L’introduzione del libro si affida a Gustav Meyrink: una nota biografica di Piero Cammerinesi, breve presentazione che include il testo di una lettera dello scrittore a proposito della sua reazione, nel 1932, al trauma della morte del figlio. In conclusione il saggio Gustav Meyrink tra fantasia ed esoterismo di Gianfranco de Turris, ampliato e aggiornato rispetto all’originale del 1981 ma non meno caustico verso certa critica letteraria dei decenni trascorsi.

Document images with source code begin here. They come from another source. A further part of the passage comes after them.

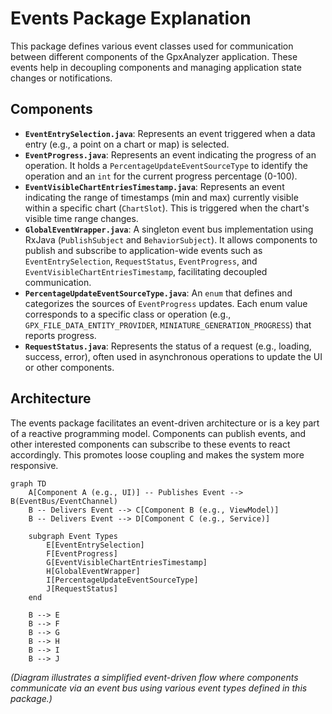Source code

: # Events Package Explanation

This package defines various event classes used for communication between different components of the GpxAnalyzer application. These events help in decoupling components and managing application state changes or notifications.

## Components

*   **`EventEntrySelection.java`**: Represents an event triggered when a data entry (e.g., a point on a chart or map) is selected.
*   **`EventProgress.java`**: Represents an event indicating the progress of an operation. It holds a `PercentageUpdateEventSourceType` to identify the operation and an `int` for the current progress percentage (0-100).
*   **`EventVisibleChartEntriesTimestamp.java`**: Represents an event indicating the range of timestamps (min and max) currently visible within a specific chart (`ChartSlot`). This is triggered when the chart's visible time range changes.
*   **`GlobalEventWrapper.java`**: A singleton event bus implementation using RxJava (`PublishSubject` and `BehaviorSubject`). It allows components to publish and subscribe to application-wide events such as `EventEntrySelection`, `RequestStatus`, `EventProgress`, and `EventVisibleChartEntriesTimestamp`, facilitating decoupled communication.
*   **`PercentageUpdateEventSourceType.java`**: An `enum` that defines and categorizes the sources of `EventProgress` updates. Each enum value corresponds to a specific class or operation (e.g., `GPX_FILE_DATA_ENTITY_PROVIDER`, `MINIATURE_GENERATION_PROGRESS`) that reports progress.
*   **`RequestStatus.java`**: Represents the status of a request (e.g., loading, success, error), often used in asynchronous operations to update the UI or other components.

## Architecture

The events package facilitates an event-driven architecture or is a key part of a reactive programming model. Components can publish events, and other interested components can subscribe to these events to react accordingly. This promotes loose coupling and makes the system more responsive.

```mermaid
graph TD
    A[Component A (e.g., UI)] -- Publishes Event --> B(EventBus/EventChannel)
    B -- Delivers Event --> C[Component B (e.g., ViewModel)]
    B -- Delivers Event --> D[Component C (e.g., Service)]

    subgraph Event Types
        E[EventEntrySelection]
        F[EventProgress]
        G[EventVisibleChartEntriesTimestamp]
        H[GlobalEventWrapper]
        I[PercentageUpdateEventSourceType]
        J[RequestStatus]
    end

    B --> E
    B --> F
    B --> G
    B --> H
    B --> I
    B --> J
```

*(Diagram illustrates a simplified event-driven flow where components communicate via an event bus using various event types defined in this package.)*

“[…] La realtà è solo ciò che la maggior parte degli esseri percepisce collettivamente o… potrebbe percepire? Sono autorizzato ad affermare: questo o quello è sogno, vaneggiamento o illusione, semplicemente perché è soltanto uno a percepirlo? No, non posso e non voglio affermarlo, neppure se ciò che sento dalla bocca di un solo uomo si facesse beffe di ogni evidenza… Posso solo tacere e pensare dentro di me: io non lo so”. (Dal secondo capitolo Bisnonna Vaporina, pag. 47)
La casa dell’alchimista
Gustav Meyrink
Collana Lo specchio di Orfeo, Liberamente Editore, 2008
brossura, 160 pagine, Euro 10,90
ISBN 978-88-6311-015-9
2 commenti:
Sai qual è la via più breve per trovarlo? (dubito la libreria...)
Ian
In Feltrinelli per esempio ce l'hanno, e lo vedo anche sui soliti siti librari. Liberamente come editore non dichiara nemmeno una sede: c'è solo la dicitura "stampato per conto di Barbera Editore Srl". Tuttavia, Liberamente è Barbera Editore, tanto che i comunicati stampa di promozione provengono da Barbera. Ma sembra che vogliano tenere i marchi separati (i titoli di Liberamente non figurano sul sito di Barbera, per esempio, quindi per ora non sembra si possano comprare direttamente da lì come gli altri). Forse è questione d'insicurezza sui copyright? Nel libro di Machen c'era la formula dei "diritti a disposizione" sostenendo di non aver rintracciato gli aventi diritto, quando i recapito dell'estate di Arthur Machen si trova pure via Google. Stessa formula qui per quanto riguarda i diritti della traduzione.
Comunque, a breve di Machen per Liberamente esce anche La collina dei sogni, presumibilmente nella stessa ottima traduzione di De Nardi apparsa per Reverdito nel 1988.